Timing, weather and skill play a part in it all. But even the best boat handler’s have a hard bump now and again. It’s part of the job, tug boating is definitely a contact sport.

A deckhand has the primary risk to fall victim to a hard contact if he doesn’t have an eye on what’s happening and have a firm grip on something. The easiest way to go swimming (or worse) is to be approaching the berth and you’re on deck with your head up your ass dreaming of crew change, cold beer and warm women.

If you take the time to examine the way things happen it should come as no surprise that when you’re about to land alongside a couple of moored units they are not necessarily laying tightly packed together. There will be some slack in their lines, especially if the other units have been laid up for a tidal cycle or two.

Even though you’ve made the initial landing “eggshell safe”, once your first line is out and wrapped up the force of the tug working ahead or astern will now move ALL the barges until everything fetches up. Think “billiards”, one contacts another and so on until all the lines have taken up the strain.

It probably won’t be the initial contact that gets you, it’s the after shocks that are the killers.

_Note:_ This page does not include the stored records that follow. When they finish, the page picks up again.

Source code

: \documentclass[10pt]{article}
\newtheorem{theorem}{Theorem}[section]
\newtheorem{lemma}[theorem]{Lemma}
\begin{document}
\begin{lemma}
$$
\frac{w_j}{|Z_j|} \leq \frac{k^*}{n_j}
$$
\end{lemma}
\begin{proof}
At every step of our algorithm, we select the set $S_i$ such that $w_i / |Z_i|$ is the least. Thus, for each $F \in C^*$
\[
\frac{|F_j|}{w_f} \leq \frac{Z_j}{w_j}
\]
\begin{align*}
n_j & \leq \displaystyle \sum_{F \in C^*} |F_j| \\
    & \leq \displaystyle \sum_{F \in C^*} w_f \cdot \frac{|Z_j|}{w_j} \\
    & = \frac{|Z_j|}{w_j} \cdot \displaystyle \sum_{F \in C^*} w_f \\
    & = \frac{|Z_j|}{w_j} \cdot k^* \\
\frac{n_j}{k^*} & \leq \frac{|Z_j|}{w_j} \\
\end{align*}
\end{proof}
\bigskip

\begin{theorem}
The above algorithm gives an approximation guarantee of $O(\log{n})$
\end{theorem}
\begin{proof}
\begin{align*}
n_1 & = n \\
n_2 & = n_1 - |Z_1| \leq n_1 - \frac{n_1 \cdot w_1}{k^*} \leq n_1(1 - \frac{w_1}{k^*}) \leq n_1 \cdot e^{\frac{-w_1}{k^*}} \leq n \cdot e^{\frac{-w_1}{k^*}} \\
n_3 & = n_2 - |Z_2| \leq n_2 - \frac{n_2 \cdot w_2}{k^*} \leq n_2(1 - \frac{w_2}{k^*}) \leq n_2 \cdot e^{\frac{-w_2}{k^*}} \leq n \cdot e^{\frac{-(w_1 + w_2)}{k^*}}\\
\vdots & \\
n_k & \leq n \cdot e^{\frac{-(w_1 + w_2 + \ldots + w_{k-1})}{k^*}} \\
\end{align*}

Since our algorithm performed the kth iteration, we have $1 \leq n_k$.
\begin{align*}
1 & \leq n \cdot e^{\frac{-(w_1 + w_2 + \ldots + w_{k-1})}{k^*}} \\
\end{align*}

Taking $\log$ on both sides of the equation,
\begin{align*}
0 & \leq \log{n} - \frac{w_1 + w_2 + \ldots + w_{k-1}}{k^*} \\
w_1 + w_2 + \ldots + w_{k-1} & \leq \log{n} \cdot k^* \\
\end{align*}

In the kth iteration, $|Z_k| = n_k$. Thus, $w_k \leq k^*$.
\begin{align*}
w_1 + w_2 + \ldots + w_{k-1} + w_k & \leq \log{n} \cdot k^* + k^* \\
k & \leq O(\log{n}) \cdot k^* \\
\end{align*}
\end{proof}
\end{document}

After some time aboard a tug and if you’ve really honed your “situational awareness”, you’ll learn that when two or more large steel boxes are in close proximity, there will be bumps (note the plural). The sometimes fatal mistake occurs when one forgets that simple fact.

In bad weather you’d probably (hopefully) have a keener awareness of how dangerous things are since footing becomes difficult in heavy snow or visibility is challenged in darkness, rain and wind. Work vests can restrict movement, safety glasses may be fogging and diesel exhaust will impair your vision, all good reasons to be cautious.

Fair weather dockings would seem to be of less concern, but you should be holding on anyway since you can be lured into that false sense of security by the balmy breeze and not notice how quickly the boat is closing with the berth.


Bumpity, bump, freakin’ bump.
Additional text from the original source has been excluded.